• **What the task requires**
For each line below, check for the word "adverbs", then state how many lines contain it, with no other output.

Source texts of formatted documents:
Content starts
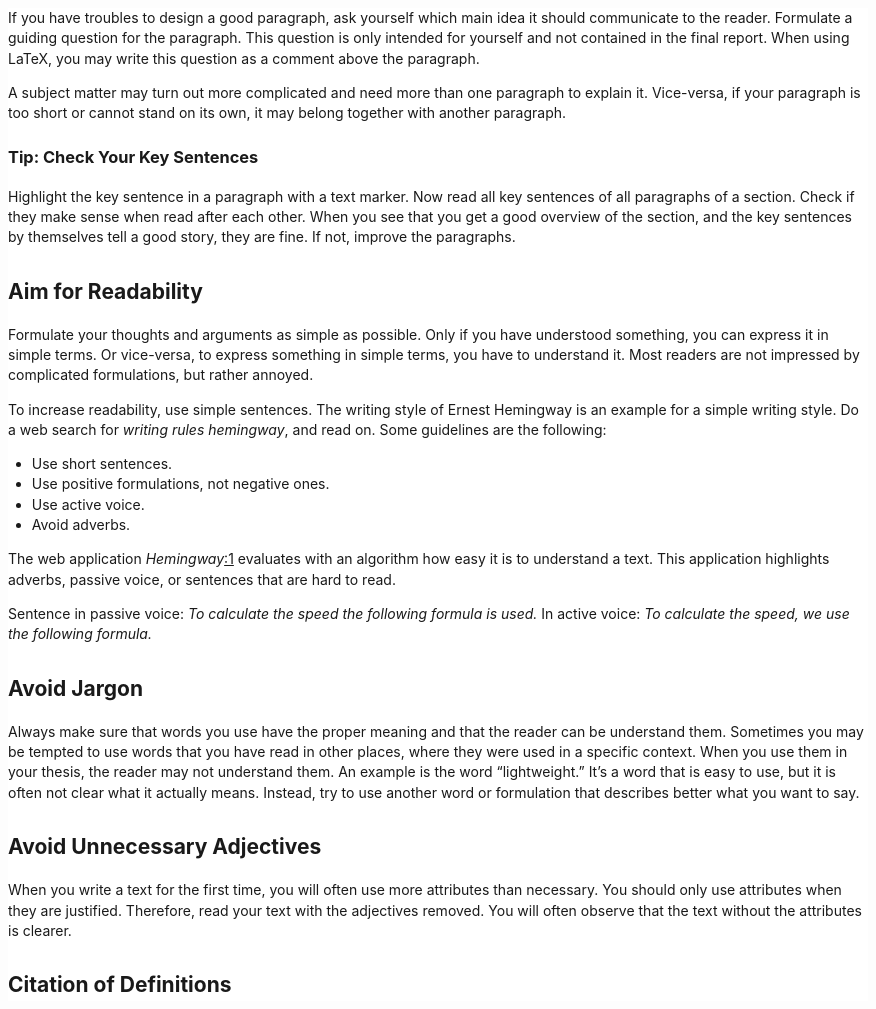 If you have troubles to design a good paragraph, ask yourself which main idea it should communicate to the reader. Formulate a guiding question for the paragraph. This question is only intended for yourself and not contained in the final report. When using LaTeX, you may write this question as a comment above the paragraph.

A subject matter may turn out more complicated and need more than one paragraph to explain it. Vice-versa, if your paragraph is too short or cannot stand on its own, it may belong together with another paragraph.

### Tip: Check Your Key Sentences

Highlight the key sentence in a paragraph with a text marker. Now read all key sentences of all paragraphs of a section. Check if they make sense when read after each other. When you see that you get a good overview of the section, and the key sentences by themselves tell a good story, they are fine. If not, improve the paragraphs.

## Aim for Readability

Formulate your thoughts and arguments as simple as possible. Only if you have understood something, you can express it in simple terms. Or vice-versa, to express something in simple terms, you have to understand it. Most readers are not impressed by complicated formulations, but rather annoyed.

To increase readability, use simple sentences. The writing style of Ernest Hemingway is an example for a simple writing style. Do a web search for *writing rules hemingway*, and read on. Some guidelines are the following:

- Use short sentences.
- Use positive formulations, not negative ones.
- Use active voice.
- Avoid adverbs.

The web application *Hemingway*[:1]() evaluates with an algorithm how easy it is to understand a text. This application highlights adverbs, passive voice, or sentences that are hard to read.

Sentence in passive voice: *To calculate the speed the following formula is used.* In active voice: *To calculate the speed, we use the following formula.*

## Avoid Jargon

Always make sure that words you use have the proper meaning and that the reader can be understand them. Sometimes you may be tempted to use words that you have read in other places, where they were used in a specific context. When you use them in your thesis, the reader may not understand them. An example is the word “lightweight.” It’s a word that is easy to use, but it is often not clear what it actually means. Instead, try to use another word or formulation that describes better what you want to say.

## Avoid Unnecessary Adjectives

When you write a text for the first time, you will often use more attributes than necessary. You should only use attributes when they are justified. Therefore, read your text with the adjectives removed. You will often observe that the text without the attributes is clearer.

## Citation of Definitions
Content ends
• **Response to the exercise**
2